Preventivo Edile automatico (più di una formula Excel!) impaginato con colori e logo della tua impresa

Come fare un preventivo per lavori edili: 4 metodi

Un preventivo ben strutturato riduce del 65% le contestazioni durante il cantiere e accorcia del 30% i tempi di firma. In questo articolo trovi la struttura completa di un modello di preventivo edile professionale e un modello gratis da scaricare di un preventivo edile.
Indice

Ti arriva una richiesta di preventivo per la ristrutturazione di un appartamento. In allegato trovi due piante, qualche render e un elenco sommario dei lavori. Il cliente vuole il prezzo “il prima possibile”.

Che fai?

Se parti subito a inserire cifre rischi di produrre un’offerta che non controlli. Non sai ancora se le quantità sono corrette, quali lavorazioni mancano, cosa comprende davvero il progetto e quali condizioni troverai in cantiere. Però quella cifra, una volta inviata, diventerà il riferimento del cliente. E sarà difficile spiegargli dopo che “questa cosa non era prevista”.

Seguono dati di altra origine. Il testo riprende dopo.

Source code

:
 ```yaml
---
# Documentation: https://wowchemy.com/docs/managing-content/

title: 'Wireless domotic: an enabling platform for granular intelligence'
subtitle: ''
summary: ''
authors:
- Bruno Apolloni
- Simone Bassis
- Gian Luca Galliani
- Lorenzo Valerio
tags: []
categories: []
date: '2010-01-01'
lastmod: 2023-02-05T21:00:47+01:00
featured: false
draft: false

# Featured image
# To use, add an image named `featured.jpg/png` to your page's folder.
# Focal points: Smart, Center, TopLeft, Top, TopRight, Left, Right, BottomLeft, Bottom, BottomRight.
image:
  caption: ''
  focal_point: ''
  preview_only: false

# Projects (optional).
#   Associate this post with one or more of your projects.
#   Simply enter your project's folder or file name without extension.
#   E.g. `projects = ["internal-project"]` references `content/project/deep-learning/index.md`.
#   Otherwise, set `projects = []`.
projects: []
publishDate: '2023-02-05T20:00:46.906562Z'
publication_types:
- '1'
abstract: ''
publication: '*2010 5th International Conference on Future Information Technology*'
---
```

Se lavori in un’impresa, o sei il tecnico che ne prepara le offerte, devi considerare il preventivo per quello che è: il primo sistema di controllo tecnico ed economico della commessa. Non un PDF commerciale. Non un listino con il tuo logo. E nemmeno un computo riempito di prezzi senza averlo prima verificato. In questo articolo vediamo insieme come preparare un preventivo di ristrutturazione che regga in cantiere.

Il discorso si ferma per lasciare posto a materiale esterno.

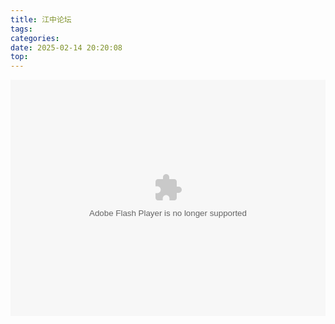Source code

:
 ```yaml
---
title: 江中论坛
tags:
categories:
date: 2025-02-14 20:20:08
top:
---
```


<div style="position: relative; width: 100%; height: 0; padding-bottom: 75%;">
    <embed type="application/x-shockwave-flash" pluginspage="http://www.adobe.com/go/getflashplayer" id="gameobj" name="gameobj" width="100%" height="100%" src="video/Q版泡泡堂.swf" allowscriptaccess="never" allownetworking="internal" wmode="window" quality="high" style="position: absolute; width: 100%; height: 100%; left: 0; top: 0;">
</div>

Cosa verificare prima di prezzare un preventivo per lavori edili

Non tutte le richieste d’offerta hanno lo stesso livello di definizione. Un progetto esecutivo con computo e capitolato non è la stessa cosa di una planimetria con scritto “rifacimento completo”.

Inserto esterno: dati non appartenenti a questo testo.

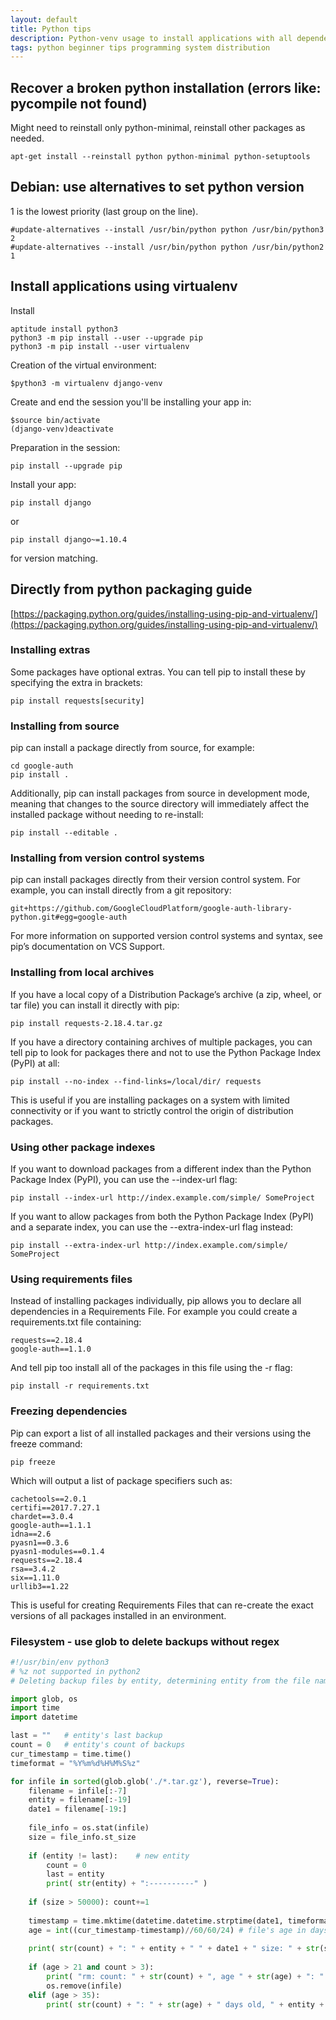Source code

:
 ```yaml
---
layout: default
title: Python tips
description: Python-venv usage to install applications with all dependencies and assorted tips
tags: python beginner tips programming system distribution
---
```


## Recover a broken python installation (errors like: pycompile not found)

Might need to reinstall only python-minimal, reinstall other packages as needed.

```
apt-get install --reinstall python python-minimal python-setuptools
```

## Debian: use alternatives to set python version

1 is the lowest priority (last group on the line).

```
#update-alternatives --install /usr/bin/python python /usr/bin/python3 2
#update-alternatives --install /usr/bin/python python /usr/bin/python2 1
```

## Install applications using virtualenv

Install 

```
aptitude install python3
python3 -m pip install --user --upgrade pip
python3 -m pip install --user virtualenv

```

Creation of the virtual environment:

```
$python3 -m virtualenv django-venv
```

Create and end the session you'll be installing your app in:

```
$source bin/activate
(django-venv)deactivate
```

Preparation in the session:

```
pip install --upgrade pip
```

Install your app:

```
pip install django
```

or 

```
pip install django~=1.10.4
```

for version matching.

## Directly from python packaging guide

[https://packaging.python.org/guides/installing-using-pip-and-virtualenv/](https://packaging.python.org/guides/installing-using-pip-and-virtualenv/)

### Installing extras

Some packages have optional extras. You can tell pip to install these by specifying the extra in brackets:

```
pip install requests[security]
```

### Installing from source

pip can install a package directly from source, for example:

```
cd google-auth
pip install .
```

Additionally, pip can install packages from source in development mode, meaning that changes to the source directory will immediately affect the installed package without needing to re-install:

```
pip install --editable .
```

### Installing from version control systems

pip can install packages directly from their version control system. For example, you can install directly from a git repository:

```
git+https://github.com/GoogleCloudPlatform/google-auth-library-python.git#egg=google-auth
```

For more information on supported version control systems and syntax, see pip’s documentation on VCS Support.

### Installing from local archives

If you have a local copy of a Distribution Package’s archive (a zip, wheel, or tar file) you can install it directly with pip:

```
pip install requests-2.18.4.tar.gz
```

If you have a directory containing archives of multiple packages, you can tell pip to look for packages there and not to use the Python Package Index (PyPI) at all:

```
pip install --no-index --find-links=/local/dir/ requests
```

This is useful if you are installing packages on a system with limited connectivity or if you want to strictly control the origin of distribution packages.

### Using other package indexes

If you want to download packages from a different index than the Python Package Index (PyPI), you can use the --index-url flag:

```
pip install --index-url http://index.example.com/simple/ SomeProject
```

If you want to allow packages from both the Python Package Index (PyPI) and a separate index, you can use the --extra-index-url flag instead:

```
pip install --extra-index-url http://index.example.com/simple/ SomeProject
```

### Using requirements files

Instead of installing packages individually, pip allows you to declare all dependencies in a Requirements File. For example you could create a requirements.txt file containing:

```
requests==2.18.4
google-auth==1.1.0
```

And tell pip too install all of the packages in this file using the -r flag:

```
pip install -r requirements.txt
```

### Freezing dependencies

Pip can export a list of all installed packages and their versions using the freeze command:

```
pip freeze
```

Which will output a list of package specifiers such as:

```
cachetools==2.0.1
certifi==2017.7.27.1
chardet==3.0.4
google-auth==1.1.1
idna==2.6
pyasn1==0.3.6
pyasn1-modules==0.1.4
requests==2.18.4
rsa==3.4.2
six==1.11.0
urllib3==1.22
```

This is useful for creating Requirements Files that can re-create the exact versions of all packages installed in an environment.

### Filesystem - use glob to delete backups without regex

```python
#!/usr/bin/env python3
# %z not supported in python2
# Deleting backup files by entity, determining entity from the file name. Successful backups must be larger than size, smaller are not counted. At least 3 successful backups kept (warning if first older than 35 days), no more than 3 if older than 21 days.

import glob, os
import time
import datetime

last = ""   # entity's last backup
count = 0   # entity's count of backups
cur_timestamp = time.time()
timeformat = "%Y%m%d%H%M%S%z"

for infile in sorted(glob.glob('./*.tar.gz'), reverse=True):
    filename = infile[:-7]
    entity = filename[:-19]
    date1 = filename[-19:]
    
    file_info = os.stat(infile)
    size = file_info.st_size
    
    if (entity != last):    # new entity
        count = 0
        last = entity
        print( str(entity) + ":----------" ) 
    
    if (size > 50000): count+=1 
    
    timestamp = time.mktime(datetime.datetime.strptime(date1, timeformat).timetuple())
    age = int((cur_timestamp-timestamp)//60/60/24) # file's age in days
    
    print( str(count) + ": " + entity + " " + date1 + " size: " + str(size) +  " age: "+ str(age) + " d." )
    
    if (age > 21 and count > 3):
        print( "rm: count: " + str(count) + ", age " + str(age) + ": " + infile)
        os.remove(infile)
    elif (age > 35):
        print( str(count) + ": " + str(age) + " days old, " + entity + " " + date1 + "   " + infile )
```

Prima di prezzare un preventivo di ristrutturazione devi quindi classificare i seguenti input:

  • quali elaborati hai ricevuto e quale revisione stai usando;
  • se esiste un computo metrico e chi lo ha redatto;
  • se materiali e prestazioni sono definiti nel capitolato o nelle schede tecniche;
  • quali informazioni hai verificato durante il sopralluogo;
  • quali decisioni sono ancora aperte.

Questo controllo ti dice quale tipo di documento puoi emettere. Se mancano dati essenziali puoi formulare una stima, chiedere chiarimenti oppure costruire tu le quantità. Quello che non devi fare è presentare una stima preliminare come se fosse un’offerta esecutiva.

I quattro metodi per formulare un preventivo edile

Non tutte le richieste di preventivo devono essere gestite nello stesso modo. La procedura cambia in base alla qualità dei documenti che ricevi, al livello di definizione del progetto e al tipo di impegno economico che ti viene richiesto.

Se hai un progetto esecutivo e un computo metrico puoi costruire un’offerta dettagliata. Se, invece, hai soltanto una planimetria e alcune indicazioni generiche, prima di formulare un prezzo devi ricostruire tu le lavorazioni oppure limitarti a una stima preliminare. E se utilizzi un sistema digitale, devi capire quali quantità vengono realmente calcolate e quali opere richiedono ancora una valutazione manuale.

E se la planimetria bastasse a formulare un preventivo preliminare? Scarica gratis il modello di preventivo generato da una sola planimetria. Scarica qui.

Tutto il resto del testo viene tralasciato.